Ouderkerk aan den IJssel viert 750-jarig bestaan
Het rivierdorp Ouderkerk aan den IJssel staat uitgebreid stil bij zijn 750-jarig bestaan. In de Dorpskerk vindt donderdagavond de officiële openingsbijeenkomst plaats. Overigens is het 750-jarig bestaan omstreden, omdat delen van de kerk minstens honderd jaar ouder zijn.
Met genoegen verliezen Nico Holdermans en Arie Jan Meijer zich in feiten uit de Ouderkerkse historie. Beiden zijn er thuis in. Meijer als historicus en bestuurslid van de Historische Vereniging Ouderkerck op d’IJssel, Holdermans als collega-bestuurslid en tevens grondig kenner van de geschiedenis van de oude Dorpskerk.
Tijdens het gesprek duiken veelvuldig documenten en theorieën op die zekerheden bewijzen of, vaker nog, omverhalen. Want niets is zeker, wat het ontstaansjaar van Ouderkerk betreft.
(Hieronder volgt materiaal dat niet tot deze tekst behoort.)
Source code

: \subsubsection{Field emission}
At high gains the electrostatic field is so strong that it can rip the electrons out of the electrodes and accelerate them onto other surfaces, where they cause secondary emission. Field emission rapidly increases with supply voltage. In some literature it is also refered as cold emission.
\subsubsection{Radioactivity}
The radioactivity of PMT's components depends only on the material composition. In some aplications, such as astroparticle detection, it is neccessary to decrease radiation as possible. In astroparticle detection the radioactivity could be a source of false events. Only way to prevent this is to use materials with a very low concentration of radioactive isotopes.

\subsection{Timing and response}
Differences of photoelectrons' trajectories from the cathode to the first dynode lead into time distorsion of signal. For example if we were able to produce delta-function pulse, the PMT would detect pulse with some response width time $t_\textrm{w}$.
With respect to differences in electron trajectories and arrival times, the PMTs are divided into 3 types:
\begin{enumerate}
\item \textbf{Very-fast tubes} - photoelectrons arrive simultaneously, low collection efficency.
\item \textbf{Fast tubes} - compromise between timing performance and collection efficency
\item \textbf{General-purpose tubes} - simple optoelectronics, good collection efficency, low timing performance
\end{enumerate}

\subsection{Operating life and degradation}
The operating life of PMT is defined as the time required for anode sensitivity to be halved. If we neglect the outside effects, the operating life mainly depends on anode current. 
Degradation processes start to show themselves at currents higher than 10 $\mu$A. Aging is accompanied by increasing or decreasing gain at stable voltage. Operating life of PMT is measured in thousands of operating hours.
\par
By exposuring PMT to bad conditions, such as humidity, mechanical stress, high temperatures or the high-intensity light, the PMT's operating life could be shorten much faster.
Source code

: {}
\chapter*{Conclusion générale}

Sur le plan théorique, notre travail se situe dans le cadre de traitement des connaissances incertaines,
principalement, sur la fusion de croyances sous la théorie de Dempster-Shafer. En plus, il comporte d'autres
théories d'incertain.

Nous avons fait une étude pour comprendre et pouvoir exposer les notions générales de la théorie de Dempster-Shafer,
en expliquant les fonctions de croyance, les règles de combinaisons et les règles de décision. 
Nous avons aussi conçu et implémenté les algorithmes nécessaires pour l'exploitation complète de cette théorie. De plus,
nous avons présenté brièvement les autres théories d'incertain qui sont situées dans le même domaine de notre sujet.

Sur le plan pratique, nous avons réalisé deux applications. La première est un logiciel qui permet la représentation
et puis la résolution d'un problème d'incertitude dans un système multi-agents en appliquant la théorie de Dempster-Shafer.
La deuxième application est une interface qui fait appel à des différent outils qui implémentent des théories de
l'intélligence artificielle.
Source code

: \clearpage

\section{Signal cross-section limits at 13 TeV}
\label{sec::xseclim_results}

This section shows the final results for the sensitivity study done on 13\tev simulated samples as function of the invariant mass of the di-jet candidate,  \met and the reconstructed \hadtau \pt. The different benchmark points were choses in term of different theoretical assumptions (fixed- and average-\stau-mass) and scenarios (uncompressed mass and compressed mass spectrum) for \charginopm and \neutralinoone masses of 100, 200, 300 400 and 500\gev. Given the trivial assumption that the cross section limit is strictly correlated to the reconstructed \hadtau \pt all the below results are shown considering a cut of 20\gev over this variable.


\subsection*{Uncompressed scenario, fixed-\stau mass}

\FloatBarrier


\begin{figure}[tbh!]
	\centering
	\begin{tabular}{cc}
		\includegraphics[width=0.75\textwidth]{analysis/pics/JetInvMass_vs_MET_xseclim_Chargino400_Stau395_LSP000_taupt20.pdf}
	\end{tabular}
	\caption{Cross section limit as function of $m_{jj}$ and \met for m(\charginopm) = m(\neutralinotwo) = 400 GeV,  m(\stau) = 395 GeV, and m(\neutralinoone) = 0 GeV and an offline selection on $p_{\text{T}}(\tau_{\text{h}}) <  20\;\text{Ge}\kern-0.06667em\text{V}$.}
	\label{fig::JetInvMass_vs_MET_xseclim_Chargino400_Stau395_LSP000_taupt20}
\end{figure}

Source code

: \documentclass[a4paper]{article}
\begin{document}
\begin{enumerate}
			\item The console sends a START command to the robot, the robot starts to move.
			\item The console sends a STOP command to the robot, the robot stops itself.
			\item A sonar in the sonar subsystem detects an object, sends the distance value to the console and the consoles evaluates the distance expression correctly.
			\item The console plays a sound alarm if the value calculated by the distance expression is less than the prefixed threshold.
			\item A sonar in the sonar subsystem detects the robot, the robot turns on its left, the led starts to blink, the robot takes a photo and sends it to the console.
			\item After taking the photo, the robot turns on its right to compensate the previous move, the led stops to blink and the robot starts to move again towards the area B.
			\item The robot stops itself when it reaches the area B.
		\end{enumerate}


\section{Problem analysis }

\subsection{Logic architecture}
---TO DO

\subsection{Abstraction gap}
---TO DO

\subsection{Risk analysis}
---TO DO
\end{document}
Het IJsseldorp had in 2009 net zo goed bij zijn 1100e verjaardag stil kunnen staan.
Holdermans: „In een boekwerk uit de 18e eeuw staat de vondst van een steen in de kerk beschreven waarop in Romeinse sierletters het jaartal 909 staat.” Meijer diept een recenter werk op uit zijn tas: „Volgens C. C. J. Lans, een genealoog uit de vorige eeuw, heeft men destijds die steen verkeerd gelezen. Hij zou dateren uit 1509 en gemaakt zijn ter gelegenheid van een verbouwing van de kerk.”
Rondleidingen
Beide Ouderkerkers blijven met liefde aan de officiële datum van 17 oktober 1263 zagen. „De kerk heeft een stuk tufstenen muur uit de eerste helft van de twaalfde eeuw. Minstens honderd jaar ouder, dus. En ondergronds liggen er ook nog heel oude delen van een eerdere kerk”, weet Holdermans.
De geboren Ouderkerker geeft al tientallen jaren rondleidingen in de kerk en verdiept zich nog veel langer in haar verleden. Meijer: „Dat vorige gebouw zal wel helemaal van tufsteen geweest zijn. En ik verwacht dat er daarvóór nog een houten kerk gestaan heeft.”
In zijn lezing tijdens de opening van de viering, in de Dorpskerk, zal Meijer dan ook verkondigen dat de viering van het 750-jarig bestaan onzin is. „Het enige wat we vieren is de oudst bewaarde schriftelijke vermelding van de naam Ouderkerk.”
Holdermans knikt. „Alleen die naam al laat zien dat Nieuwerkerk, aan de andere kant van de IJssel, toen al moet hebben bestaan. Hoe ons dorp voor die tijd heette, weten we niet.”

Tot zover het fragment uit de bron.